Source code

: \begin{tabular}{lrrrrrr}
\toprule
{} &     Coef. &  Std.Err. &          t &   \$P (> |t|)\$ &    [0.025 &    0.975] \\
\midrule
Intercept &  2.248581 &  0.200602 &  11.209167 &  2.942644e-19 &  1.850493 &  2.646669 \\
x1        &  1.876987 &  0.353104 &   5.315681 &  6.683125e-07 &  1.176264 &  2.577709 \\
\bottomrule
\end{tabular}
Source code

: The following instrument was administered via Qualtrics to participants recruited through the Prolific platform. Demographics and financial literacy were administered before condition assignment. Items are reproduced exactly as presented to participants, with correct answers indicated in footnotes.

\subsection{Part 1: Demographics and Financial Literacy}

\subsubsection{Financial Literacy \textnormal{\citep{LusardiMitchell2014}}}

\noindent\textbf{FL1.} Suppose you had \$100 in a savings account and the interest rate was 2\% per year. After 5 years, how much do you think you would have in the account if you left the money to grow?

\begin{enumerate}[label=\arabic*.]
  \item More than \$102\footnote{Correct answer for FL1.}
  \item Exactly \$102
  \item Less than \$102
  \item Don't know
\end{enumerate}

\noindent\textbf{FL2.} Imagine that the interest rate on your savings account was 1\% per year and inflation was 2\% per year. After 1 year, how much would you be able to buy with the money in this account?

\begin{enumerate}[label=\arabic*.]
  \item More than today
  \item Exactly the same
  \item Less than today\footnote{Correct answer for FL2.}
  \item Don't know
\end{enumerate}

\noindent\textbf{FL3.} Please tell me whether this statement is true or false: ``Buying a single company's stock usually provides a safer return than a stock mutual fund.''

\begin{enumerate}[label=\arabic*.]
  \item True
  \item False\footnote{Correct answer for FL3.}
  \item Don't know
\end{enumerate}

> [The problem]
In the entries above, how many lines include the word "Demographics"? Only the number should be given.

> [Task answer]
2